## Instructions for the task
Every line below that holds the string "begin" should be copied out.

## Provided data
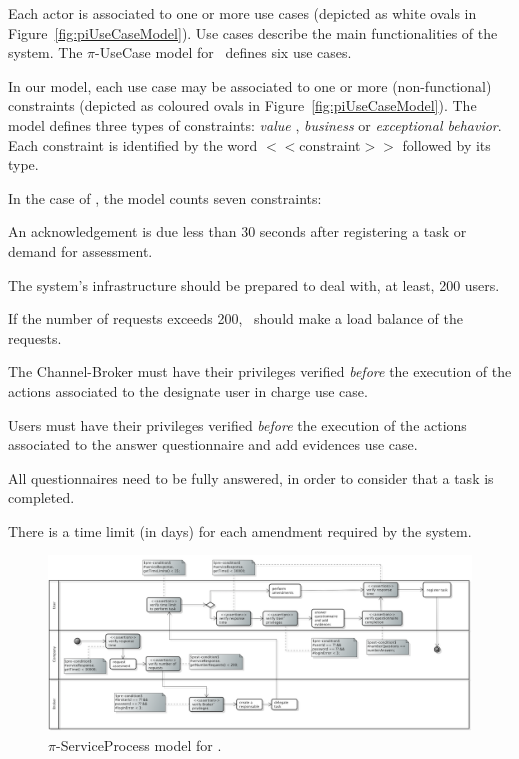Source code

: Each actor is associated to one or more use cases (depicted as white ovals in Figure~\ref{fig:piUseCaseModel}). 
Use cases describe the main functionalities of the system.
The $\pi$-UseCase model for \FlyingPig\ defines six use cases. 

In our model, each use case may be associated to one or more (non-functional) constraints (depicted as coloured ovals in Figure~\ref{fig:piUseCaseModel}). 
The model defines three types of constraints: \textit{value} , \textit{business} or \textit{exceptional behavior}. 
Each constraint is identified by the word $<<$\textsf{constraint}$>>$ followed by its type.

In the case of \FlyingPig, the model counts seven constraints:
\begin{numtrivlist}
\item An acknowledgement is due less than 30 seconds after registering a task or demand for assessment. 
\item The system's infrastructure should be prepared to deal with, at least, 200 users. 
\item If the number of requests exceeds 200, \FlyingPig\ should make a load balance of the requests. 
\item The Channel-Broker must have their privileges verified \textit{before} the execution of the actions associated to the \textsf{designate user in charge} use case.
\item Users must have their privileges verified \textit{before} the execution of the actions associated to the \textsf{answer questionnaire and add evidences} use case.
\item All questionnaires need to be fully answered, in order to consider that a task is completed.
\item There is a time limit (in days) for each amendment required by the system.
\end{numtrivlist}


\begin{figure}
\centering
\includegraphics[width=1.0\textwidth]{figs/ServiceProcessGeneralCut.png}
\caption{$\pi$-ServiceProcess model for \FlyingPig.\label{fig:PiServiceProcessModel}}
\end{figure}

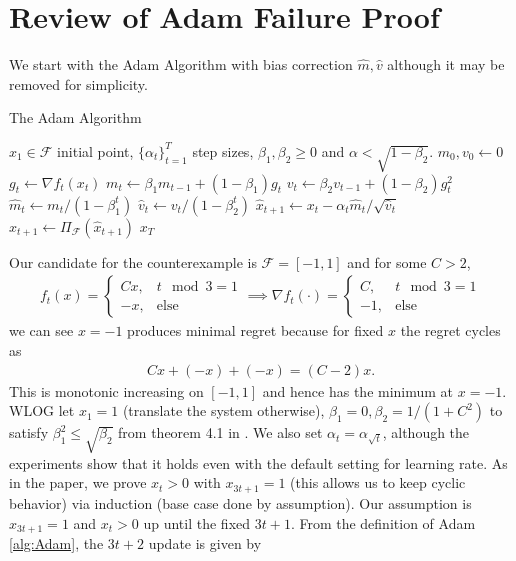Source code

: \documentclass{article}
\newcommand{\1}{\mathbf{1}}                 %
\newcommand{\calF}{\mathcal{F}}
\begin{document}
\thispagestyle{fancy}
\fancyhf{}
\section*{Review of Adam Failure Proof}
We start with the Adam Algorithm with bias correction \(\hat{m},\hat{v}\) although it may be removed for simplicity. 
\begin{algorithm}
    \caption{The Adam Algorithm}\label{alg:Adam}
\begin{algorithmic}
    \Require \(x_1\in\calF\) initial point, \(\{\alpha_t\}_{t=1}^T\) step sizes, \(\beta_1,\beta_2\geq 0\) and \(\alpha<\sqrt{1-\beta_2}\).  
    \State $m_0,v_0  \gets 0$ 
        \State \(g_t\gets \nabla f_t(x_t)\) 
        \State \(m_t \gets \beta_1 m_{t-1} + (1-\beta_1)g_t \) 
        \State \(v_t \gets \beta_2 v_{t-1} + (1-\beta_2)g_t^2 \)
        \State \(\hat{m}_t \gets m_t/(1-\beta_1^t) \) 
        \State \(\hat{v}_t \gets v_t/(1-\beta_2^t)\) 
        \State \(\hat{x}_{t+1} \gets x_t - \alpha_t \hat{m}_t/\sqrt{\hat{v}_t }\)
        \State \(x_{t+1} \gets \Pi_\calF(\hat{x}_{t+1})\)
    \EndFor
    \State \Return \(x_T\)
    \end{algorithmic}
    \end{algorithm}
Our candidate for the counterexample is \(\calF=[-1,1]\) and for some \(C>2\), 
\begin{align*}
    f_t(x) = \begin{cases}
        Cx, & t\mod 3 = 1\\ 
        -x, & \text{else}
    \end{cases} \implies \nabla f_t(\cdot) = \begin{cases}
        C, & t\mod 3 = 1\\ 
        -1, & \text{else}
    \end{cases}
\end{align*}
we can see \(x=-1\) produces minimal regret because for fixed \(x\) the regret cycles as 
\begin{align*}
Cx + (-x) + (-x) = (C-2)x.
\end{align*}
This is monotonic increasing on \([-1,1]\) and hence has the minimum at \(x=-1\). WLOG let \(x_1 = 1\) (translate the system otherwise), \(\beta_1=0,\beta_2 = 1/(1+C^2)\) to satisfy \(\beta_1^2 \leq \sqrt{\beta_2}\) from theorem 4.1 in \cite{kingma2017adam}. We also set \(\alpha_t = \alpha_{\sqrt{t}}\), although the experiments show that it holds even with the default setting for learning rate. As in the paper, we prove \(x_t>0\) with \(x_{3t+1}=1\) (this allows us to keep cyclic behavior) via induction (base case done by assumption). Our assumption is \(x_{3t+1}=1\) and \(x_t>0\) up until the fixed \(3t+1\). From the definition of Adam \ref{alg:Adam}, the \(3t+2\) update is given by 
\end{document}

## Result
\begin{numtrivlist}
\begin{figure}
\begin{document}
\begin{algorithm}
\begin{algorithmic}
\begin{align*}
    f_t(x) = \begin{cases}
    \end{cases} \implies \nabla f_t(\cdot) = \begin{cases}
\begin{align*}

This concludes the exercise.